契約結婚
By ドミ
(番外編)契約を終えて
階段から落ちそうになった女性を助けた時、オレは、その女性が見せてくれた輝くような笑顔の虜になった。
生まれて初めての恋だった。
そしてその子は、まだ高校生、オレより8歳も下の少女だった……。
☆☆☆
オレは、探偵の工藤新一。
高校生の時に「高校生探偵」としてデビューしたが、今は自分で探偵事務所を立ち上げ、それが軌道に乗り、会社組織となった。
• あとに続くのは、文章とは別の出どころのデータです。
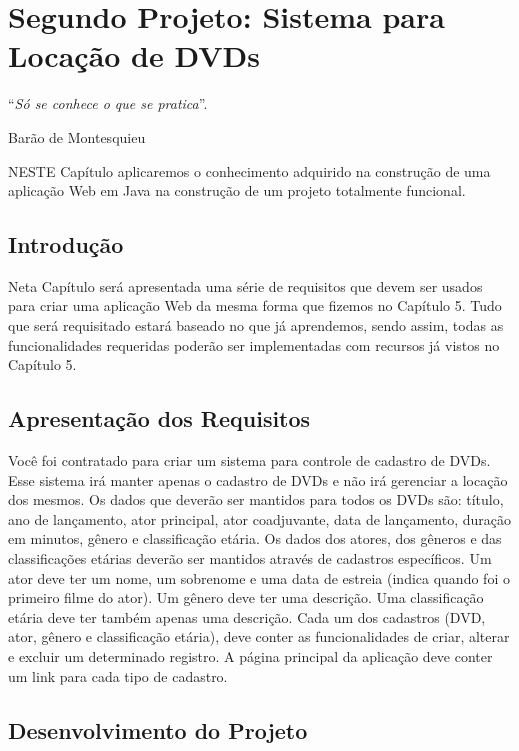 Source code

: \chapter{Segundo Projeto: Sistema para Locação de DVDs}\label{cap:segundoProjeto}
\epigraph{``\textit{Só se conhece o que se pratica}''.}{Barão de Montesquieu}

\lettrine[lines=4, lhang=0.1, lraise=0, loversize=0.2, findent=0.1em]{\textcolor{corAzulTema}{N}}{ESTE} Capítulo aplicaremos o conhecimento adquirido na construção de uma aplicação Web em Java na construção de um projeto totalmente funcional.


\section{Introdução}

Neta Capítulo será apresentada uma série de requisitos que devem ser usados para criar uma aplicação Web da mesma forma que fizemos no Capítulo 5. Tudo que será requisitado estará baseado no que já aprendemos, sendo assim, todas as funcionalidades requeridas poderão ser implementadas com recursos já vistos no Capítulo 5.


\section{Apresentação dos Requisitos}

Você foi contratado para criar um sistema para controle de cadastro de DVDs. Esse sistema irá manter apenas o cadastro de DVDs e não irá gerenciar a locação dos mesmos. Os dados que deverão ser mantidos para todos os DVDs são: título, ano de lançamento, ator principal, ator coadjuvante, data de lançamento, duração em minutos, gênero e classificação etária. Os dados dos atores, dos gêneros e das classificações etárias deverão ser mantidos através de cadastros específicos. Um ator deve ter um nome, um sobrenome e uma data de estreia (indica quando foi o primeiro filme do ator). Um gênero deve ter uma descrição. Uma classificação etária deve ter também apenas uma descrição. Cada um dos cadastros (DVD, ator, gênero e classificação etária), deve conter as funcionalidades de criar, alterar e excluir um determinado registro. A página principal da aplicação deve conter um link para cada tipo de cadastro.


\section{Desenvolvimento do Projeto}

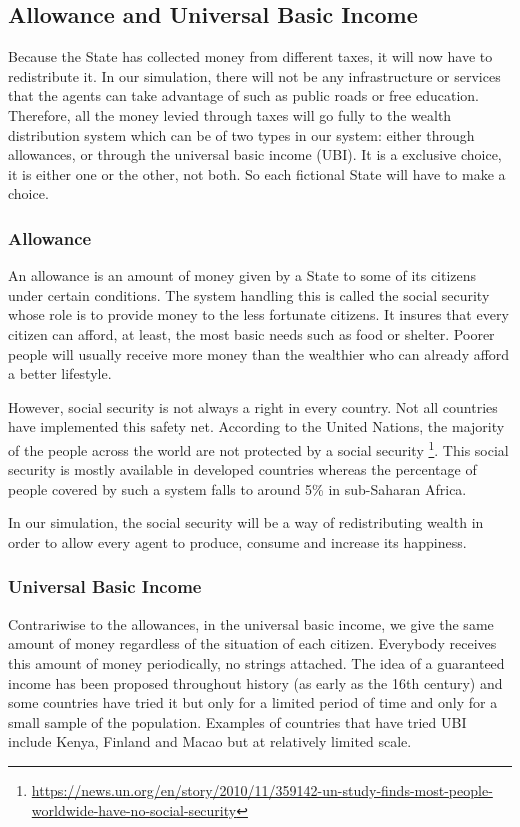 \documentclass[20pt]{article}
\begin{document}
\subsection{Allowance and Universal Basic Income}

Because the State has collected money from different taxes, it will now have to redistribute it. In our simulation, there will not be any infrastructure or services that the agents can take advantage of such as public roads or free education. Therefore, all the money levied through taxes will go fully to the wealth distribution system which can be of two types in our system: either through allowances, or through the universal basic income (UBI). It is a exclusive choice, it is either one or the other, not both. So each fictional State will have to make a choice.

    \subsubsection{Allowance}
    
    An allowance is an amount of money given by a State to some of its citizens under certain conditions. The system handling this is called the social security whose role is to provide money to the less fortunate citizens. It insures that every citizen can afford, at least, the most basic needs such as food or shelter. Poorer people will usually receive more money than the wealthier who can already afford a better lifestyle.
    
    However, social security is not always a right in every country. Not all countries have implemented this safety net. According to the United Nations, the majority of the people across the world are not protected by a social security \footnote{\url{https://news.un.org/en/story/2010/11/359142-un-study-finds-most-people-worldwide-have-no-social-security}}. This social security is mostly available in developed countries whereas the percentage of people covered by such a system falls to around 5\% in sub-Saharan Africa.
    
    In our simulation, the social security will be a way of redistributing wealth in order to allow every agent to produce, consume and increase its happiness.
    
    \subsubsection{Universal Basic Income}
    
    Contrariwise to the allowances, in the universal basic income, we give the same amount of money regardless of the situation of each citizen. Everybody receives this amount of money periodically, no strings attached. The idea of a guaranteed income has been proposed throughout history (as early as the 16th century) and some countries have tried it but only for a limited period of time and only for a small sample of the population. Examples of countries that have tried UBI include Kenya, Finland and Macao but at relatively limited scale. 
    
\end{document}
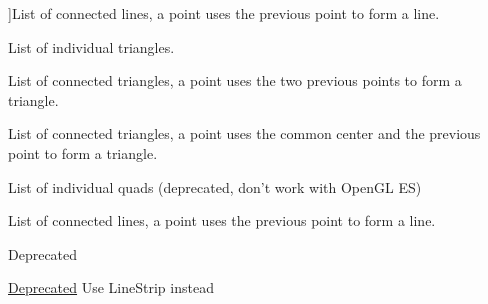 \begin{Desc}
\begin{description}
{}]List of connected lines, a point uses the previous point to form a line. \item[{\em 
\hypertarget{group__graphics_gga5ee56ac1339984909610713096283b1babdd5e75b8944a886fdaa30e5bb3adc0d}{Triangles}\label{group__graphics_gga5ee56ac1339984909610713096283b1babdd5e75b8944a886fdaa30e5bb3adc0d}
}]List of individual triangles. \item[{\em 
\hypertarget{group__graphics_gga5ee56ac1339984909610713096283b1ba05e55fec6d32c2fc8328f94d07f91184}{Triangle\-Strip}\label{group__graphics_gga5ee56ac1339984909610713096283b1ba05e55fec6d32c2fc8328f94d07f91184}
}]List of connected triangles, a point uses the two previous points to form a triangle. \item[{\em 
\hypertarget{group__graphics_gga5ee56ac1339984909610713096283b1ba363f7762b33706c805c6a451ad554f5e}{Triangle\-Fan}\label{group__graphics_gga5ee56ac1339984909610713096283b1ba363f7762b33706c805c6a451ad554f5e}
}]List of connected triangles, a point uses the common center and the previous point to form a triangle. \item[{\em 
\hypertarget{group__graphics_gga5ee56ac1339984909610713096283b1bac968add05250b2cf59350dc68043a3c0}{Quads}\label{group__graphics_gga5ee56ac1339984909610713096283b1bac968add05250b2cf59350dc68043a3c0}
}]List of individual quads (deprecated, don't work with Open\-G\-L E\-S) \item[{\em 
\hypertarget{group__graphics_gga5ee56ac1339984909610713096283b1bafc070260a0222df367922706bbeb905a}{Lines\-Strip}\label{group__graphics_gga5ee56ac1339984909610713096283b1bafc070260a0222df367922706bbeb905a}
}]List of connected lines, a point uses the previous point to form a line. \begin{DoxyRefDesc}{Deprecated}
\item[\hyperlink{deprecated__deprecated000002}{Deprecated}]Use Line\-Strip instead \end{DoxyRefDesc}

\end{description}
\end{Desc}
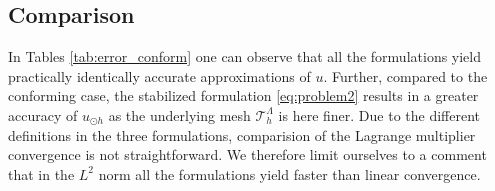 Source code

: \documentclass[r]{siamart171218}
\begin{document}

\subsection{Comparison}
In Tables \ref{tab:error_conform} one can observe that 
all the formulations yield practically identically accurate approximations of $u$.
Further, compared to the conforming case, the stabilized formulation \eqref{eq:problem2}
results in a greater accuracy of $u_{\odot h}$ as the underlying mesh $\mathcal{T}^{\Lambda}_{h}$ is
here finer. Due to the different definitions in the three formulations, comparision of the Lagrange
multiplier convergence is not straightforward. We therefore limit ourselves to a
comment that in the $L^2$ norm all the formulations yield faster than linear convergence.
\end{document}
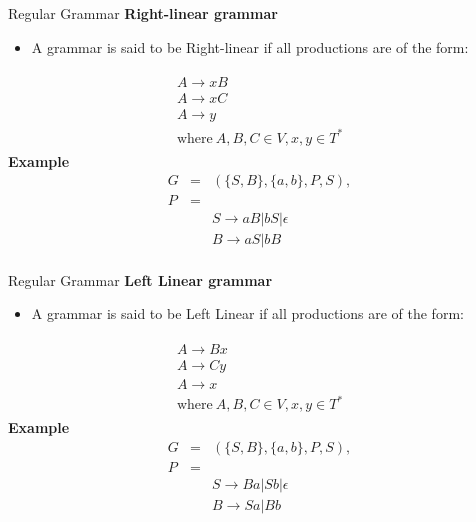 \documentclass{beamer}
\begin{document}
\begin{frame}{Regular Grammar}
	\textbf{Right-linear grammar}
	\begin{itemize}
		\item A grammar is said to be Right-linear if all productions are of the form:
	\end{itemize}
	\begin{equation*}
		\begin{split}\begin{array}{c}
				A \rightarrow xB \\
				A \rightarrow xC \\
				A \rightarrow y \\
				\mbox{where}\ A,B,C \in V, x,y \in T^*
		\end{array}\end{split}
	\end{equation*}
	\textbf{Example}\\
	\begin{eqnarray*}
				G &=& (\{S,B\},\{a,b\},P,S),\\
				P &=& \\
				&&S \rightarrow aB | bS | \epsilon \\
				&&B \rightarrow aS | bB \\
		\end{eqnarray*}

\end{frame}
\begin{frame}{Regular Grammar}
	\textbf{Left Linear grammar}
	\begin{itemize}
		\item A grammar is said to be Left Linear if all productions are of the form:
	\end{itemize}
	\begin{equation*}
		                                       \begin{split}\begin{array}{c}
				A \rightarrow Bx \\
				A \rightarrow Cy \\
				A \rightarrow x \\
				\mbox{where}\ A,B,C \in V, x,y \in T^*
		\end{array}\end{split}
	\end{equation*}
\textbf{Example}\\
\begin{eqnarray*}
	G &=& (\{S,B\},\{a,b\},P,S),\\
	P &=& \\
	&&S \rightarrow Ba | Sb | \epsilon
	 \\
	&&B \rightarrow Sa | Bb \\
\end{eqnarray*}
\end{frame}
\end{document}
社長としての会社運営は順調で、それなりに収入もある。
そんなオレの遅い初恋。
その相手が、オレの前で涙を溢れさせながら腰かけている。
「わ……わたしのバージン、買って貰えませんか?」
目の前にいる少女の唇から、その言葉が出て来たとき、オレは、しばらく思考が止まっていた。
ようやく頭が回り始めた時、最初に頭に浮かんだのは、
「この子、まだバージンだったのか……」
ということだった。
蘭の清楚な雰囲気は、伊達ではなかった。
まだ男を知らない、汚れのない乙女だった。
彼女が、イーサン本堂の長男・本堂瑛佑の婚約者であることは、知っていた。
だが、親同士の決めた婚約、2人は深い仲ではなかったようだ。
彼女は泣きながら、何故そのようなことを言い出したのか、話をした。
毛利探偵事務所の抱える債権を、関内が買い取り、一括返却か、毛利蘭を関内の愛人として差し出すか、どちらかにしろと迫ったという、唾棄すべき話だった。
オレは考え込んだ。
もちろん、「蘭を関内から助ける」ということだけは即座に決まったが、問題は方法だ。
債権を買い取った者が、一括返済を要求することは合法なので、そちらの方で関内を追い込むことはできない。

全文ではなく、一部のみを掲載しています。